During the panel session it was agreed that organizations have been over-retaining ESI (which accounts for at least 95% of all data in organizations) even if it’s no longer needed for business or legal reasons. Other factors driving this over-retention of ESI were the fear of inadvertently deleting evidence, otherwise called spoliation. In fact an ESG survey published in December of 2012 showed that the “fear of the inability to furnish data requested as part of a legal or regulatory matter” was the highest ranked reason organizations chose not to dispose of ESI.

Other reasons cited included not having defined policies for managing and disposing of electronic information and adversely, organizations having defined retention policies to actually keep all data indefinitely (usually because of the fear of spoliation).

One of the principal information governance gaps most organizations haven’t yet addressed is the difference between “records” and “information”. Many organizations have “records” retention/disposition policies to manage those official company records required to be retained under regulatory or legal requirements. But those documents and files that fall under legal hold and regulatory requirements amount to approximately 6% of an organization’s retained electronic data (1% legal hold and 5% regulatory).

Another interesting survey published by Kahn Consulting in 2012 showed levels of employee understanding of their information governance-related responsibilities. In this survey only 21% of respondents had a good idea of what information needed to be retained/deleted and only 19% knew how  information should be retained or disposed of. In that same survey, only 15% of respondents had a general idea of their legal hold and eDiscovery responsibilities.

The above surveys highlight the fact that organizations aren’t disposing of information in a systematic process mainly because they aren’t managing their information, especially their electronic information and therefore don’t know what information to keep and what to dispose of.

An effective defensible disposal process is dependent on an effective information governance process. To know what can be deleted and when, an organization has to know what information needs to be kept and for how long based on regulatory, legal and business value reasons.

Over the coming weeks, I will address those defensible disposal questions and responses the LegalTech panel discussed. Stay tuned…

eDiscovery Cost Reduction Strategies


In these still questionable economic times, most legal departments are still looking for ways to reduce, or at least stop the growth, of their legal budgets. One of the most obvious targets for cost reduction in any legal department is the cost of responding to eDiscovery including the cost of finding all potentially responsive ESI, culling it down and then having in-house or external attorneys review it for relevance and privilege. Per a CGOC survey, the average GC spends approximately $3 million per discovery to gather and prepare information for opposing counsel in litigation.

Most organizations are looking for ways to reduce these growing costs of eDiscovery. The top four cost reduction strategies legal departments are considering are:

  • Bring more evidence analysis and do more ESI processing internally
  • Keep more of the review of ESI in house rather that utilize outside law firms
  • Look at off-shore review
  • Pressure external law firms for lower rates

I don’t believe these strategies address the real problem, the huge and growing amount of ESI.

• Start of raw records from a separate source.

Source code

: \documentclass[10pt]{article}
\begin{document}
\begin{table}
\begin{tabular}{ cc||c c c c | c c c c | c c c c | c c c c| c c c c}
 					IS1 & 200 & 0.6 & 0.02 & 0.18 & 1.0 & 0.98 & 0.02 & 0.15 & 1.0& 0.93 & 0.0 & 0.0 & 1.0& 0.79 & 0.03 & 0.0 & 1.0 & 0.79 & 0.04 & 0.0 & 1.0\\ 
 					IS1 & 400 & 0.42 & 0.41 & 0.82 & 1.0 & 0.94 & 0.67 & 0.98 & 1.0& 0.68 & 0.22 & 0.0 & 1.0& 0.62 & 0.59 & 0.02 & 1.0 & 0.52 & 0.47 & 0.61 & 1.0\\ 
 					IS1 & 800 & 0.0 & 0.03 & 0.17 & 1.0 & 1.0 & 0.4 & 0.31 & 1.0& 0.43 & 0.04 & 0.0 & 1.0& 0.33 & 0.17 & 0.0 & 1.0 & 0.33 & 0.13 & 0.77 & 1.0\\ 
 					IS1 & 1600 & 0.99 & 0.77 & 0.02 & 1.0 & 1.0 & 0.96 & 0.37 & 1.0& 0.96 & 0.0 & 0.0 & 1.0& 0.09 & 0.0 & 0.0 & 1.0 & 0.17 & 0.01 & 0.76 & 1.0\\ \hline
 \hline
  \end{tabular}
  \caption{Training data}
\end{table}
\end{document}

Several eDiscovery experts have told me that the average eDiscovery matter can include between 2 and 3 GB of potentially responsive ESI per employee. Now, to put that in context, 1 GB of data can contain between 10,000 and 75,000 pages of content. Multiply that by 3 and you are potentially looking at between 30,000 and 225,000 pages of content that should be reviewed for relevancy and privilege per employee. Now consider that litigation and eDiscovery usually includes more than one employee…ranging from two to hundreds.

It seems to me the most straight forward and common sense way to reduce eDiscovery costs is to better manage the information that could be pulled into an eDiscovery matter, proactively.

To illustrate this proactive information management strategy for eDiscovery, we can look at the overused but still appropriate DuPont case study from several years ago.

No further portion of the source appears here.